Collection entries
——————
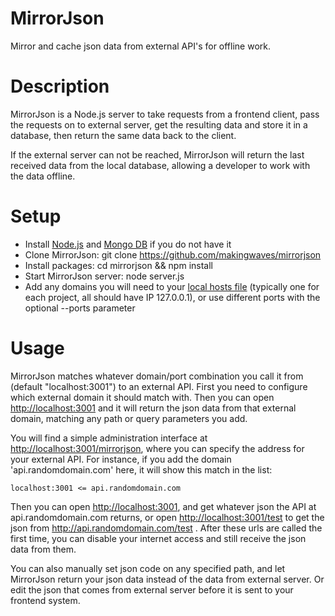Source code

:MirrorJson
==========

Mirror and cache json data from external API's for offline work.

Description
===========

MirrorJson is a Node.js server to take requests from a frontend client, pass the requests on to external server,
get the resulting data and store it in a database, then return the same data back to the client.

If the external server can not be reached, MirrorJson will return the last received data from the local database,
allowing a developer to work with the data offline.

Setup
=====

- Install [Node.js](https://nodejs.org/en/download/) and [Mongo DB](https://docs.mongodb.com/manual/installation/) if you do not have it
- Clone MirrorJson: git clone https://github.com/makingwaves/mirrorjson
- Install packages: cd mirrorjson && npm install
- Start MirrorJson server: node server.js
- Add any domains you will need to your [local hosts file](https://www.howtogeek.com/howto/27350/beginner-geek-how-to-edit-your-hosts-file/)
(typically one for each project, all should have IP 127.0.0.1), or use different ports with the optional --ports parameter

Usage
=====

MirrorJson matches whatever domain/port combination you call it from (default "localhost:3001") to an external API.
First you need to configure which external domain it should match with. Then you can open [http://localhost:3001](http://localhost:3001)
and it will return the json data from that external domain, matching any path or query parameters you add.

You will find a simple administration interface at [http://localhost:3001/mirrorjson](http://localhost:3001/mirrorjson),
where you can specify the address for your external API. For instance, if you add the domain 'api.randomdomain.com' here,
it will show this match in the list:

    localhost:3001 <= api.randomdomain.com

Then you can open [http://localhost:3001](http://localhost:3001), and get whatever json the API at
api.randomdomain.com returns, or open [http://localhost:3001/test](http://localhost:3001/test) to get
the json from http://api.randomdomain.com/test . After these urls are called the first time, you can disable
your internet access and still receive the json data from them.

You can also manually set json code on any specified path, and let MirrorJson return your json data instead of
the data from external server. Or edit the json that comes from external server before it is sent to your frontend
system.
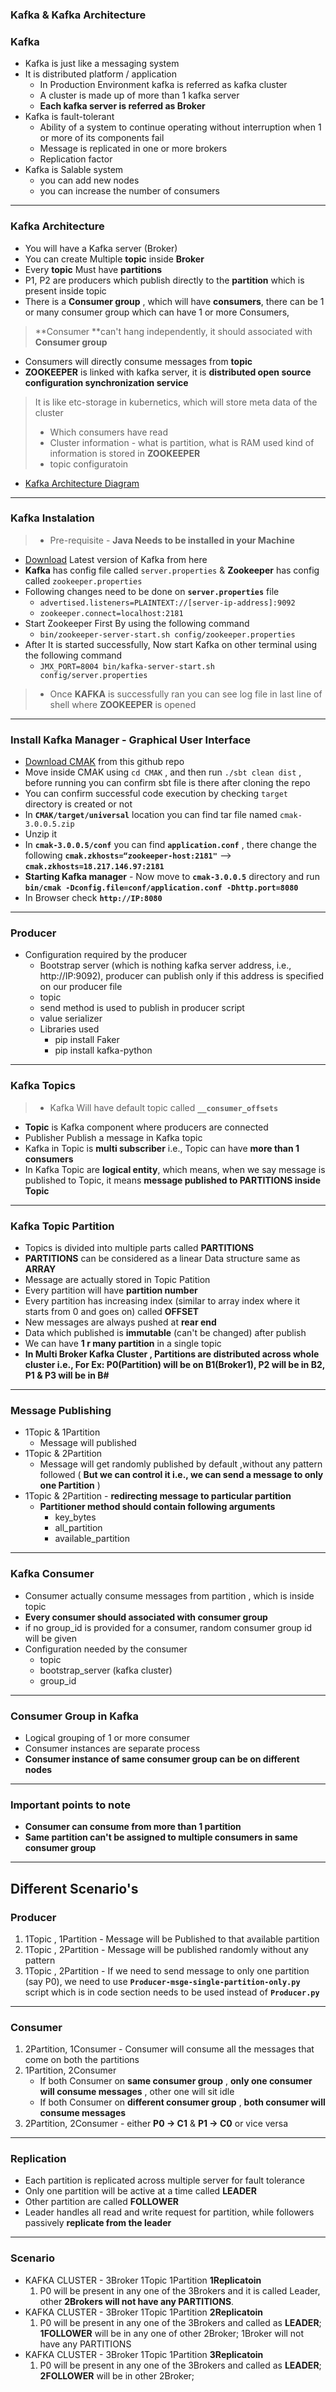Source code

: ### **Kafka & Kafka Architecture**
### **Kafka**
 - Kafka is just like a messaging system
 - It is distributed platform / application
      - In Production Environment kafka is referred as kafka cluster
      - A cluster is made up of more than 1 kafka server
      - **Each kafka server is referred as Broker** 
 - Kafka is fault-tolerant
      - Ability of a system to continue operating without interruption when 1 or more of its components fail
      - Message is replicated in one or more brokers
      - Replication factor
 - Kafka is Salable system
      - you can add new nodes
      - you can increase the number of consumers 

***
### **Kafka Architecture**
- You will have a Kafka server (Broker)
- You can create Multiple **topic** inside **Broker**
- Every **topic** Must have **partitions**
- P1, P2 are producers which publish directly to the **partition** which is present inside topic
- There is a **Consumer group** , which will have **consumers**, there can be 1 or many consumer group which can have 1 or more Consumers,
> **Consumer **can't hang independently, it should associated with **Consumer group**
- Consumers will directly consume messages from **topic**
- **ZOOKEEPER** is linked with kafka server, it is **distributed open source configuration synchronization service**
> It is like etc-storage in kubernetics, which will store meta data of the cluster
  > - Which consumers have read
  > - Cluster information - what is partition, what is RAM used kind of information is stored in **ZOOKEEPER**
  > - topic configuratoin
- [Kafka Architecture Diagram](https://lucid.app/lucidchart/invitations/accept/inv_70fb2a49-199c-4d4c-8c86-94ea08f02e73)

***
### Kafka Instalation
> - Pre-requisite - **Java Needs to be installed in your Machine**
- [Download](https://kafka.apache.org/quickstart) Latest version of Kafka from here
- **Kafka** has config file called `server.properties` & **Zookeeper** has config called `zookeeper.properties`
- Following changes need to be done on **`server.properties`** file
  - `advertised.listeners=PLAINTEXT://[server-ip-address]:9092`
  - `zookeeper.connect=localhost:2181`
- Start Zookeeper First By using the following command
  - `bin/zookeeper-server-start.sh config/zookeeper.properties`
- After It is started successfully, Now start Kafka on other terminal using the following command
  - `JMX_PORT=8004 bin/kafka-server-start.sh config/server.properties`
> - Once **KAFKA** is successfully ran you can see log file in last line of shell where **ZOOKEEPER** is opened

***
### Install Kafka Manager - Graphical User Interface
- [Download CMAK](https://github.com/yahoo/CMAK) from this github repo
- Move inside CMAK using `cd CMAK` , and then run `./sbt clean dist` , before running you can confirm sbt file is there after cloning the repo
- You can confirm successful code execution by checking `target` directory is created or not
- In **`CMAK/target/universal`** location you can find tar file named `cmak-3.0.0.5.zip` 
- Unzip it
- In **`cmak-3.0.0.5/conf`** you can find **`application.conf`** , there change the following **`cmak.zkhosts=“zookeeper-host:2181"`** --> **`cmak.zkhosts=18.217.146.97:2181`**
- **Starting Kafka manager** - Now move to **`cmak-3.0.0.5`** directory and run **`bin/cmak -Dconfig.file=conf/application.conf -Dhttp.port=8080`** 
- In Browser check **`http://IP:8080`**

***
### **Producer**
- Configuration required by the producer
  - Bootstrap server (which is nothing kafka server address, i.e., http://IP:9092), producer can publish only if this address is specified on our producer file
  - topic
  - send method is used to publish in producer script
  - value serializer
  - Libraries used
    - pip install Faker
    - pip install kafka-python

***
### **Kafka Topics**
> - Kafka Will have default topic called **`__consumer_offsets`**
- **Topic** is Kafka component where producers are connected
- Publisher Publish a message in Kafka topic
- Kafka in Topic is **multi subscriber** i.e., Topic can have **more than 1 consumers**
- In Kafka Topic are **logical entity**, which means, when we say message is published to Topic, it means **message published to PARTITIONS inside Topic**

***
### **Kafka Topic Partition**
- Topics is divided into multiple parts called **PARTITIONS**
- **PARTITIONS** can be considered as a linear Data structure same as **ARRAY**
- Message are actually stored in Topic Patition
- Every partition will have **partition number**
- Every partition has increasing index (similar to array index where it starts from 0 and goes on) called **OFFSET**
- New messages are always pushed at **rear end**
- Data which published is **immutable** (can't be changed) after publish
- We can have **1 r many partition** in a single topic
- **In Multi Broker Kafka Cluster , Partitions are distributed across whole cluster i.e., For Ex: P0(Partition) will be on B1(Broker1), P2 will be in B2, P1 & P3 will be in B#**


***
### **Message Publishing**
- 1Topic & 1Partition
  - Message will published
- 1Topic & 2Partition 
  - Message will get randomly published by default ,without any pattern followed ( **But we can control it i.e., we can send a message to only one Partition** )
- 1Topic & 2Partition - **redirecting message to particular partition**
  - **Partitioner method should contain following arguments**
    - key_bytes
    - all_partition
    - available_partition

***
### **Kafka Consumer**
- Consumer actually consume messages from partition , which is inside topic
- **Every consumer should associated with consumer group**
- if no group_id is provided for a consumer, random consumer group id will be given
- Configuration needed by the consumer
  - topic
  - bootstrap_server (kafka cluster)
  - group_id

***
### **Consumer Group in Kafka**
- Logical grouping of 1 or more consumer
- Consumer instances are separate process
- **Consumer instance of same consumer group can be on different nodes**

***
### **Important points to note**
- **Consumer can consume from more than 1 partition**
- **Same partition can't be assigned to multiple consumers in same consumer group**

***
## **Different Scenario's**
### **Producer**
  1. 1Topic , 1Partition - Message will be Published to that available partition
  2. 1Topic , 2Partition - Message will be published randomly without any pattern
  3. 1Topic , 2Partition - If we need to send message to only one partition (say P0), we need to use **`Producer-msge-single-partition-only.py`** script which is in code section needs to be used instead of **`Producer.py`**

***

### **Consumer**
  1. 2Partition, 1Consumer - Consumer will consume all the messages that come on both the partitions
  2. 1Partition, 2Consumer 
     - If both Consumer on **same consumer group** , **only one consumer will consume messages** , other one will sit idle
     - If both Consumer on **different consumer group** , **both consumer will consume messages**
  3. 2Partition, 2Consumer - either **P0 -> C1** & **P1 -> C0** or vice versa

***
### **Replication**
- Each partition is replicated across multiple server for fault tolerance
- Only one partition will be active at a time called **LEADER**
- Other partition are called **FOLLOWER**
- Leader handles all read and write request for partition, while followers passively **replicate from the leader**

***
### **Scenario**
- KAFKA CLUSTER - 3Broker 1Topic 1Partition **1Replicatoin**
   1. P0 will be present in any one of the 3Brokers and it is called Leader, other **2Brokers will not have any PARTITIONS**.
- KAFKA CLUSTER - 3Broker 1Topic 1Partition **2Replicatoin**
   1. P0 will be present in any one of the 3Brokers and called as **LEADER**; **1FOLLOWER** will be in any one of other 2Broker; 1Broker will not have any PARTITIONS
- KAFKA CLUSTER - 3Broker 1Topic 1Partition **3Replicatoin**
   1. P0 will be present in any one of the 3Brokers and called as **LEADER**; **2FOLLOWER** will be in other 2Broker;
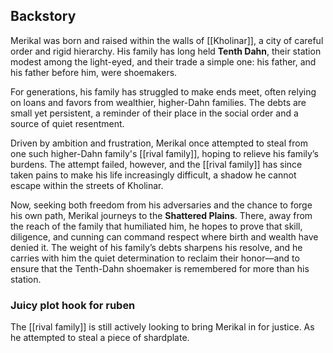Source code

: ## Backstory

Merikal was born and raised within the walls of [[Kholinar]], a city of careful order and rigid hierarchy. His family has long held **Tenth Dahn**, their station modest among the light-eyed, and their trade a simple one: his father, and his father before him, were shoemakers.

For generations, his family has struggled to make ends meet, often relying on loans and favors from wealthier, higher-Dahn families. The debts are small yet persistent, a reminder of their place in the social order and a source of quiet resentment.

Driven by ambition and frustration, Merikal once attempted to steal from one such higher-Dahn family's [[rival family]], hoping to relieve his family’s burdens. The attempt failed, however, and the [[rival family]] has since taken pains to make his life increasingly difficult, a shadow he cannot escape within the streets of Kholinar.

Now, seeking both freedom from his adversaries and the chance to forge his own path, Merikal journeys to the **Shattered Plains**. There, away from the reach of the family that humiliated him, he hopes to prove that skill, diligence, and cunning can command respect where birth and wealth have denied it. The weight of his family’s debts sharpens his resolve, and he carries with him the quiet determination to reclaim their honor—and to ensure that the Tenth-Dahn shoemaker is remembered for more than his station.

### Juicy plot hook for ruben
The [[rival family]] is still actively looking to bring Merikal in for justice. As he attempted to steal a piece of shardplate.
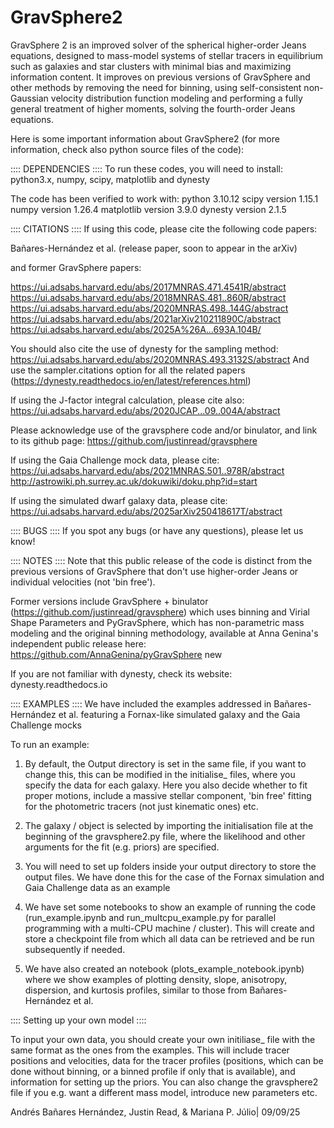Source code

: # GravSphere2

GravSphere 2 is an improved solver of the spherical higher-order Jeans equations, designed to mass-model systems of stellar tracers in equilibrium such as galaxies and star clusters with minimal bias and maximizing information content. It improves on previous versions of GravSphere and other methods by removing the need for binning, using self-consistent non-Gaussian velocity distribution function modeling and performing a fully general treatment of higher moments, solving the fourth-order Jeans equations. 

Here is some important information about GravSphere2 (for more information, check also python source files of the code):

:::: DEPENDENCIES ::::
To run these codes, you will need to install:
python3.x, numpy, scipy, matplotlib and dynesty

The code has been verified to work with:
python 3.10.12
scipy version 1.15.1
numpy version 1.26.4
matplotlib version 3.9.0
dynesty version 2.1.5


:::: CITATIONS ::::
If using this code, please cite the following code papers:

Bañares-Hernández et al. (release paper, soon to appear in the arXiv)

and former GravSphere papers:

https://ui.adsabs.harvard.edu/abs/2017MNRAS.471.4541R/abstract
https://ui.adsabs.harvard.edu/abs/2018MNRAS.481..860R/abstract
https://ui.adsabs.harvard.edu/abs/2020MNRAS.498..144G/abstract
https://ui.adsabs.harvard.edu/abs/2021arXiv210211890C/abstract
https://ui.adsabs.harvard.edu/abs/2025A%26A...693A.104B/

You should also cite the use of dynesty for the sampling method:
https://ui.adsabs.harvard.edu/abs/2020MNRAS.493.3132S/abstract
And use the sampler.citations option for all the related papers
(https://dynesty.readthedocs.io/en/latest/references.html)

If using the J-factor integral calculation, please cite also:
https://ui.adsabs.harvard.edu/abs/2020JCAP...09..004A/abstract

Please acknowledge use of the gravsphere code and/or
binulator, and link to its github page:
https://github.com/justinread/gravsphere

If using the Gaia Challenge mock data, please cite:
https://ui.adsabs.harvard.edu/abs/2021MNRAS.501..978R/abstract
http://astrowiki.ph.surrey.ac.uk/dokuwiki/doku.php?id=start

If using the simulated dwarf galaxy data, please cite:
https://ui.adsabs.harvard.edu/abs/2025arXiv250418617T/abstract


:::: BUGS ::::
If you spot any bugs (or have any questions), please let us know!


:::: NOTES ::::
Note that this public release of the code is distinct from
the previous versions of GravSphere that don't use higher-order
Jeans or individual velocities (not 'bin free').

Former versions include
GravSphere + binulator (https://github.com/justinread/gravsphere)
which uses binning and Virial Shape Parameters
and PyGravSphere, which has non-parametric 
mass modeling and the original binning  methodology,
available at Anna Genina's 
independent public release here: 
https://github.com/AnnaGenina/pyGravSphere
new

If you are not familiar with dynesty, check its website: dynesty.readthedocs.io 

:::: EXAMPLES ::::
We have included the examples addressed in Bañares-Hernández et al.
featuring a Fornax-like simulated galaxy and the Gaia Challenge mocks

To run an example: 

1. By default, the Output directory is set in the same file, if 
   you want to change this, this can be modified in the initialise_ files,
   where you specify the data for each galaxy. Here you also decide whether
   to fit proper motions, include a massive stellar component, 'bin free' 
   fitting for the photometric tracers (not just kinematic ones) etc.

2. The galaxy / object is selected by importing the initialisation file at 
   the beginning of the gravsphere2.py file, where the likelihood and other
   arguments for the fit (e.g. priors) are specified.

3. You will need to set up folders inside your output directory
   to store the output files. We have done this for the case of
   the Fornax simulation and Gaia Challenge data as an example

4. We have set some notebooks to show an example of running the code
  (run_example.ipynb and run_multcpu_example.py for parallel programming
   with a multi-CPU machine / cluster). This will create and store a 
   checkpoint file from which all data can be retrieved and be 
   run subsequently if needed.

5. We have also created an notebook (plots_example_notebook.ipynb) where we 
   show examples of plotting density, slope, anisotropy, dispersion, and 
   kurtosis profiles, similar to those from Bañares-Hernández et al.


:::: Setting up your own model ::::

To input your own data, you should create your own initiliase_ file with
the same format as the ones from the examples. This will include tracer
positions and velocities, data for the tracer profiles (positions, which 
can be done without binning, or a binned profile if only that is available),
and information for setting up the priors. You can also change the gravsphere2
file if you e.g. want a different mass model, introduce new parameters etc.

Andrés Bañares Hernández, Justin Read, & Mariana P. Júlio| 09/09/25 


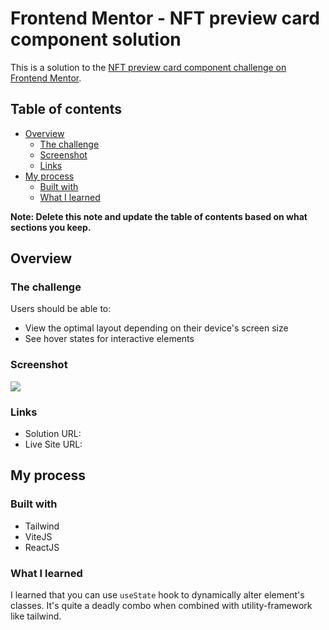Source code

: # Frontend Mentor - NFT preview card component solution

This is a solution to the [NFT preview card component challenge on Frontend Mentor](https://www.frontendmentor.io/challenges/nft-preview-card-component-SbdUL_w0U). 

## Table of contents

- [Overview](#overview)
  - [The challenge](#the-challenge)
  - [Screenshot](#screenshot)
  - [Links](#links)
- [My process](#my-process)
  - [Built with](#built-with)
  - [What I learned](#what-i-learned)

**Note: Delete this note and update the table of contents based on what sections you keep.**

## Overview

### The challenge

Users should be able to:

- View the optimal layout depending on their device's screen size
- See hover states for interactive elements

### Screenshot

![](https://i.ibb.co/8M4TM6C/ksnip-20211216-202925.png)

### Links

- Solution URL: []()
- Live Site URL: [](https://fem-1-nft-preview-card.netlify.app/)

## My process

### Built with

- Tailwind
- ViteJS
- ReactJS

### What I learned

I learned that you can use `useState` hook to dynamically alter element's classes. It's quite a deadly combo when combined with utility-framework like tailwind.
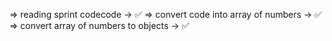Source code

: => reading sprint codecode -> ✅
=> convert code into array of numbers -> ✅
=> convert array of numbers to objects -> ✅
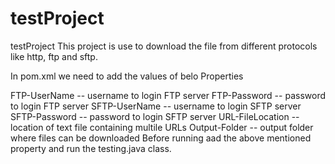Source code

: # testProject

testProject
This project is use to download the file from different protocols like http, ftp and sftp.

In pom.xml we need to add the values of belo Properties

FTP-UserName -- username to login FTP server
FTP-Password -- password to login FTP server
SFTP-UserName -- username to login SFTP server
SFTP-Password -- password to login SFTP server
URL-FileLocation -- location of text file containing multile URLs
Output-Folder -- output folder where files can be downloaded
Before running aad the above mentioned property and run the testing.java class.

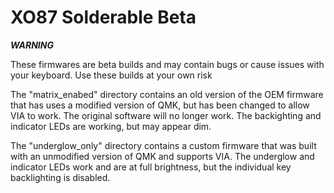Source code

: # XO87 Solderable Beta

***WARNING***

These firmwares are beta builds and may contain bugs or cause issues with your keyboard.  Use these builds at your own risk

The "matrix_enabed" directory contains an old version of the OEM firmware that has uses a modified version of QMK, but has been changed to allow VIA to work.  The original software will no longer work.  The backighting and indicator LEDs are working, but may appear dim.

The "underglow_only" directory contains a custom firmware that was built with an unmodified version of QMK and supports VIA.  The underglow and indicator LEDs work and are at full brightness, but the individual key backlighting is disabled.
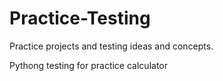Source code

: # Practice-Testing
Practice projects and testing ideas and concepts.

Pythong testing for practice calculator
——————
**THE TASK**
For every line in the data above that holds "papers", return the line itself.

**EXERCISE RESULT**
If using this code, please cite the following code papers:
and former GravSphere papers:
And use the sampler.citations option for all the related papers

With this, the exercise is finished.